Metadata-Version: 2.4
Name: scsu
Version: 1.1.1
Summary: Standard Compression Scheme for Unicode
Project-URL: Homepage, https://gitlab.com/gonard/scsu
Project-URL: Issues, https://gitlab.com/gonard/scsu/issues
Author-email: Gonard <gary@gonard.org>
License-Expression: MIT
License-File: LICENSE.txt
Classifier: Development Status :: 5 - Production/Stable
Classifier: Intended Audience :: Developers
Classifier: License :: OSI Approved :: MIT License
Classifier: Operating System :: OS Independent
Classifier: Programming Language :: Python :: 3
Classifier: Topic :: Software Development :: Libraries :: Python Modules
Classifier: Topic :: System :: Archiving :: Compression
Classifier: Topic :: Text Processing
Requires-Python: >=3.10
Description-Content-Type: text/markdown

# Standard Compression Scheme for Unicode

This package implements [SCSU](https://www.unicode.org/reports/tr6/tr6-4.html) as a Python text codec.

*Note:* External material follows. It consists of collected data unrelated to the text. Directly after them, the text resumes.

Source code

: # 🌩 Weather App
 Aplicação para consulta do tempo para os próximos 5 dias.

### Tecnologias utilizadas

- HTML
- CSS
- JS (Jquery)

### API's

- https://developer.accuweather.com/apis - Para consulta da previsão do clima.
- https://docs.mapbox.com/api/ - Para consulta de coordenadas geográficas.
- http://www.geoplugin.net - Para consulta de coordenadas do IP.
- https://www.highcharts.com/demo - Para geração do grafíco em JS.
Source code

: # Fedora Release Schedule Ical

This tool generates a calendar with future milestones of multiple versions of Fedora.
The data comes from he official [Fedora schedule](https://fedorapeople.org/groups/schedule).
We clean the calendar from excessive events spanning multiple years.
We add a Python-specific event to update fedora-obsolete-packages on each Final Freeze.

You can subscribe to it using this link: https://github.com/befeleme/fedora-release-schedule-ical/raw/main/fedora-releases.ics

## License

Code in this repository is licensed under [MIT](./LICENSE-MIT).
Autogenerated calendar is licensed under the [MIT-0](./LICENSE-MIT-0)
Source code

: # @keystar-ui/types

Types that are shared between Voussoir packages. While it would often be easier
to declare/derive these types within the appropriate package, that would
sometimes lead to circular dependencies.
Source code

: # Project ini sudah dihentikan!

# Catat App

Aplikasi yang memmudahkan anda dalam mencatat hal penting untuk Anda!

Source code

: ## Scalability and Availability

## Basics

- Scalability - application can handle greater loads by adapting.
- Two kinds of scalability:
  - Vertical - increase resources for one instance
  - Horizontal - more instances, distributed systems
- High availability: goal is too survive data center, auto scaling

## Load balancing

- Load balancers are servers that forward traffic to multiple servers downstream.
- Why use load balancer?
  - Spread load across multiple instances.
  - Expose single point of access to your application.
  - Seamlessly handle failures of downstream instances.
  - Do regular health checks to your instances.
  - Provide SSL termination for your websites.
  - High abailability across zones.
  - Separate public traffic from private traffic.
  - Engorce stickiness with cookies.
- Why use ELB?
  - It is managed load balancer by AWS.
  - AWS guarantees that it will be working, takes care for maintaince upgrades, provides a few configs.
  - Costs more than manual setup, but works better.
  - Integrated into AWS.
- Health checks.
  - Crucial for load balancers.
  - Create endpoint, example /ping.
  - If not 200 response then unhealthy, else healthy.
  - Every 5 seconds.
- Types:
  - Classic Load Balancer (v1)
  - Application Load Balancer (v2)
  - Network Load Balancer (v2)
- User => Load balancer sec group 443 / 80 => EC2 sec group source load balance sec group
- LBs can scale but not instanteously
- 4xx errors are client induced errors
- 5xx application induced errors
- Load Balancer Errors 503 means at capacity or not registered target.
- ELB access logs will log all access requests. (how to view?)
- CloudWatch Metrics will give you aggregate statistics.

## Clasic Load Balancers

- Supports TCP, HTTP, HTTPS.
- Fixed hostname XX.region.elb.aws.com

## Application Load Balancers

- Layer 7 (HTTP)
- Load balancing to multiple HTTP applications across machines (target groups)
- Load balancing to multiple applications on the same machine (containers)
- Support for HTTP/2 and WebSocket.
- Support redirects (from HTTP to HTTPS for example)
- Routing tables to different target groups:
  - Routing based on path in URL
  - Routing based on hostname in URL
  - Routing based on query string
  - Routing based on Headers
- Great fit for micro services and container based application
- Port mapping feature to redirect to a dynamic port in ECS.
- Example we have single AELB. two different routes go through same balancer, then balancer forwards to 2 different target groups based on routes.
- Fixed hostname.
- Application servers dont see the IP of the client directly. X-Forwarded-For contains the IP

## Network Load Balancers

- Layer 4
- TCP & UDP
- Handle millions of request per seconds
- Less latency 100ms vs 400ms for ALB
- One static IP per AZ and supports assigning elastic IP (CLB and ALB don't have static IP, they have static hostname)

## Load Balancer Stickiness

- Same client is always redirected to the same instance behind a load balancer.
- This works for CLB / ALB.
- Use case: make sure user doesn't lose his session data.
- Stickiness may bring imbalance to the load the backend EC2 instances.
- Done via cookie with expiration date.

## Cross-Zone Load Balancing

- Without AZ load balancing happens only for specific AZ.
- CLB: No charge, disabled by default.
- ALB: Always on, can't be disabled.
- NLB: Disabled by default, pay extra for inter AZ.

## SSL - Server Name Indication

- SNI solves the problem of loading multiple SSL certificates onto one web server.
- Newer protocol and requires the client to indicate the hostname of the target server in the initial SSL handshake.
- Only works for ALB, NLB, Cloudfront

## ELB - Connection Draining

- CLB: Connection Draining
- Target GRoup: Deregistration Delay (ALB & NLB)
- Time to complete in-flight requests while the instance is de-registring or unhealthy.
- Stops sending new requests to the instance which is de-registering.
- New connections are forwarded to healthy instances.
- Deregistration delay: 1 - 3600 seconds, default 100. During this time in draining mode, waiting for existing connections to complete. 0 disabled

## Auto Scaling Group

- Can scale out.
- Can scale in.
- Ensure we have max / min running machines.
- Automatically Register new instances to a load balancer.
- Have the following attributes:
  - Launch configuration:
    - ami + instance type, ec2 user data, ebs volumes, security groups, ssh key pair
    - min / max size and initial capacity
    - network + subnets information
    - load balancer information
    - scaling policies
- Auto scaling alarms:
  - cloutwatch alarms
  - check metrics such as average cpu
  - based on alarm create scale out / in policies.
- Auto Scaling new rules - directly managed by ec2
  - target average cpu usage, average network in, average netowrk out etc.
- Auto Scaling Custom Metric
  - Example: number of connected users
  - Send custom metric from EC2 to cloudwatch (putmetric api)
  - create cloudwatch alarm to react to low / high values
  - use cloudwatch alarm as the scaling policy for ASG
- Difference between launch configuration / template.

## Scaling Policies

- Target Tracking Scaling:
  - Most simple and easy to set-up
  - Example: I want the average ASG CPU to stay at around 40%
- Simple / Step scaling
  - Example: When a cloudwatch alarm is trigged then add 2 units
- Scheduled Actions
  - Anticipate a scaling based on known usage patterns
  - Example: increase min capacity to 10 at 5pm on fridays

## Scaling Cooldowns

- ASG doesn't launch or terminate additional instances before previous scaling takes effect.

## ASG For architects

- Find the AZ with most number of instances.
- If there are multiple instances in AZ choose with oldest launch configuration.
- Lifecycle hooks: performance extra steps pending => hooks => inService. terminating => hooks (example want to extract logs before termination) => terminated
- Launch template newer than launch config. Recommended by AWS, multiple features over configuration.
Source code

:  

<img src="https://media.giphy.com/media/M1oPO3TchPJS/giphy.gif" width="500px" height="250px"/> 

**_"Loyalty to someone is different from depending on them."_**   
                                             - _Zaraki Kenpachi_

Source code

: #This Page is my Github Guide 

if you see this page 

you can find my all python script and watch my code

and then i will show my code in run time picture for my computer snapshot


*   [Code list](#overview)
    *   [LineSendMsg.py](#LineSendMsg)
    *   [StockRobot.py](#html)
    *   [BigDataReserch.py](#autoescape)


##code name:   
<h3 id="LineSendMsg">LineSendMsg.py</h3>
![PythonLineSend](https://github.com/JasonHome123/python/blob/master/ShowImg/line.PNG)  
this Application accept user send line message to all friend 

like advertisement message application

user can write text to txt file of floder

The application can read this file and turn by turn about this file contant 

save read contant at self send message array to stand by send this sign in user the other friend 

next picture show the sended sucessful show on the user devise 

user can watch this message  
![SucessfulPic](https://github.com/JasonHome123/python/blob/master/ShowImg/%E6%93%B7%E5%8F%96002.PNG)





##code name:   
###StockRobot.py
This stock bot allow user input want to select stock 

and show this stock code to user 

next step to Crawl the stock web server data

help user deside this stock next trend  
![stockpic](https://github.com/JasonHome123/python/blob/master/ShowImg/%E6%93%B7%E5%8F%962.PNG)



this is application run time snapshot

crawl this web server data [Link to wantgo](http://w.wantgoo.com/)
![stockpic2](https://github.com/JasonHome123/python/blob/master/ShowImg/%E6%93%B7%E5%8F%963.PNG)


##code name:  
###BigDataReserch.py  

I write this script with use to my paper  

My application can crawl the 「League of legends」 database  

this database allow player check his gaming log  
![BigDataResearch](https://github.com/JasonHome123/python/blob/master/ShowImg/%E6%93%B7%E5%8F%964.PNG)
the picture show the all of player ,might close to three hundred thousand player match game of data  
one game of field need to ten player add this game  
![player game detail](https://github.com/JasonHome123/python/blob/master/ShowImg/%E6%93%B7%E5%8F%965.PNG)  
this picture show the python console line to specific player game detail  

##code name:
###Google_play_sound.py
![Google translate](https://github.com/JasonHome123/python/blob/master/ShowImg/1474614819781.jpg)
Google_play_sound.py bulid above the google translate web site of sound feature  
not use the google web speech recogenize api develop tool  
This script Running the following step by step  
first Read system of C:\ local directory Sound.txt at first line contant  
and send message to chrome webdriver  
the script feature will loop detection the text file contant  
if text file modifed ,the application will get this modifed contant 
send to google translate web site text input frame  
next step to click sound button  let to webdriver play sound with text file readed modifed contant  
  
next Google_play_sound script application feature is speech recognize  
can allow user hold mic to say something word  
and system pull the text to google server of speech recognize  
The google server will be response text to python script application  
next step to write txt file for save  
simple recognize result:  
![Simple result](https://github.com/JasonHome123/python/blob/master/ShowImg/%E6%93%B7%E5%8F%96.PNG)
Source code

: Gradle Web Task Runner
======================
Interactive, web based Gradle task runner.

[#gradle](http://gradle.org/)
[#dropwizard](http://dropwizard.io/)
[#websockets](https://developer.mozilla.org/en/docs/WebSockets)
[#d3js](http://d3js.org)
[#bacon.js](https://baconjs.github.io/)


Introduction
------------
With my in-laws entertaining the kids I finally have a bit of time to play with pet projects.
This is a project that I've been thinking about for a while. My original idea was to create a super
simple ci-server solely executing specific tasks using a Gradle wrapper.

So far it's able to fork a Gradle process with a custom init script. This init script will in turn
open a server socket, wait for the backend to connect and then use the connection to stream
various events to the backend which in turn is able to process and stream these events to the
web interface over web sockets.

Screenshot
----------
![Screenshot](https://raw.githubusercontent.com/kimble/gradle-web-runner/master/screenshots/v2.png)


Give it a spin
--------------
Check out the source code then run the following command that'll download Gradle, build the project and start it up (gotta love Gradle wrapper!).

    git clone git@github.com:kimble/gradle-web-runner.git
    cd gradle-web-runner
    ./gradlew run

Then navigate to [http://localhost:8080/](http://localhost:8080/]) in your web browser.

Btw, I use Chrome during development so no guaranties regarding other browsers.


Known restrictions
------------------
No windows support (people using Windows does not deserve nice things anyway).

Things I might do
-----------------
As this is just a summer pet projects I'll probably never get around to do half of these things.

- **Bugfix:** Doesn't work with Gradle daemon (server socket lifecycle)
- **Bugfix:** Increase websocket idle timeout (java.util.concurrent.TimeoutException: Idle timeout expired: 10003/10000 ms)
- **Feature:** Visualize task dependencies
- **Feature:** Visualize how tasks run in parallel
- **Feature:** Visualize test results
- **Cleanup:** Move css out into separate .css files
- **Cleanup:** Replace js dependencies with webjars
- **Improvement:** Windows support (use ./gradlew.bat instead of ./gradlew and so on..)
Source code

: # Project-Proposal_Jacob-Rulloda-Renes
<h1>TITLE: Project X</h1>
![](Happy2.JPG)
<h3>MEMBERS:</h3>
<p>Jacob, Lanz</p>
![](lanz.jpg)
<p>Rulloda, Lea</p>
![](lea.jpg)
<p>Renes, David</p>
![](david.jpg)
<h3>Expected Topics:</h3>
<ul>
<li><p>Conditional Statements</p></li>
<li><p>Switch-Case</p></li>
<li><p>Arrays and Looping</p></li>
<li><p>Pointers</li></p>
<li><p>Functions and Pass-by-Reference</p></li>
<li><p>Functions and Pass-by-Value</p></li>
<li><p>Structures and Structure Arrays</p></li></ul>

## Benefits of Unicode compression

Compressed strings typically have fewer bytes than strings encoded as [UTF-8](https://en.wikipedia.org/wiki/UTF-8) or [UTF-16](https://en.wikipedia.org/wiki/UTF-16).

| Sample Text                        | In UTF-8 | In UTF-16 | In SCSU  |
|------------------------------------|----------|-----------|----------|
| `¿Qué es Unicode?`                 | 18 bytes | 32 bytes  | 16 bytes |
| `Що таке Юнікод?`                  | 27 bytes | 30 bytes  | 16 bytes |
| `Ի՞նչ է Յունիկոդը ?`               | 32 bytes | 36 bytes  | 20 bytes |
| `यूनिकोड क्या है?`                 | 42 bytes | 32 bytes  | 17 bytes |
| `ユニコードとは何か？`                       | 30 bytes | 20 bytes  | 15 bytes |
| `什麼是Unicode(統一碼/標準萬國碼)?`           | 44 bytes | 44 bytes  | 38 bytes |
| `𐑢𐑳𐑑 𐑦𐑟 𐑿𐑯𐑦𐑒𐑴𐑛?`        | 47 bytes | 50 bytes  | 17 bytes |
| `😀😁😂😃😄😅😆😇😈😉😊😋😌😍😎😏` | 64 bytes | 64 bytes  | 19 bytes |

## Requirements

This package requires [Python 3.10](https://docs.python.org/3/whatsnew/3.10.html) or above.

## Usage

### Source code

Simply import the module and the SCSU codec is ready to use:

```python
import scsu

b = s.encode("SCSU")
```

To automatically add and remove a byte-order mark signature, use `SCSU-SIG` instead of `SCSU`.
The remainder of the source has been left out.